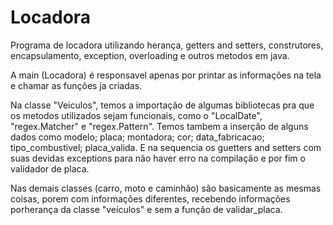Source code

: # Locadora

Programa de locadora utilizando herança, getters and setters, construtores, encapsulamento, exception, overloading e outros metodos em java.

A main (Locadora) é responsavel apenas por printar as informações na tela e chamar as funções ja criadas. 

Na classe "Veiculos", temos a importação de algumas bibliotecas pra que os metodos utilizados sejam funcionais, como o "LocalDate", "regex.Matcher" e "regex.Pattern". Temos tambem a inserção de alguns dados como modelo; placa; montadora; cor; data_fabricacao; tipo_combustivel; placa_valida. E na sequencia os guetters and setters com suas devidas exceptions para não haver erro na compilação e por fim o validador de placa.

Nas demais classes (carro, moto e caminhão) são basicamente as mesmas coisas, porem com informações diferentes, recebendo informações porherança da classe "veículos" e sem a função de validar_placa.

==

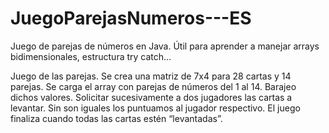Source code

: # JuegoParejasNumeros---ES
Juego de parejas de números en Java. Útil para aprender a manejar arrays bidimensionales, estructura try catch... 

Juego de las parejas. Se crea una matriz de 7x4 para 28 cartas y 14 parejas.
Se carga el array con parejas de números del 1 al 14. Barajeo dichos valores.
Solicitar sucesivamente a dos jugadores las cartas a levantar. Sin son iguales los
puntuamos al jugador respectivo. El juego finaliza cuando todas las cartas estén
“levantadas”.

**TRY IT**: Scan the data above for the string "informações" and copy each line where it appears.

**REPLY**:
A main (Locadora) é responsavel apenas por printar as informações na tela e chamar as funções ja criadas. 
Nas demais classes (carro, moto e caminhão) são basicamente as mesmas coisas, porem com informações diferentes, recebendo informações porherança da classe "veículos" e sem a função de validar_placa.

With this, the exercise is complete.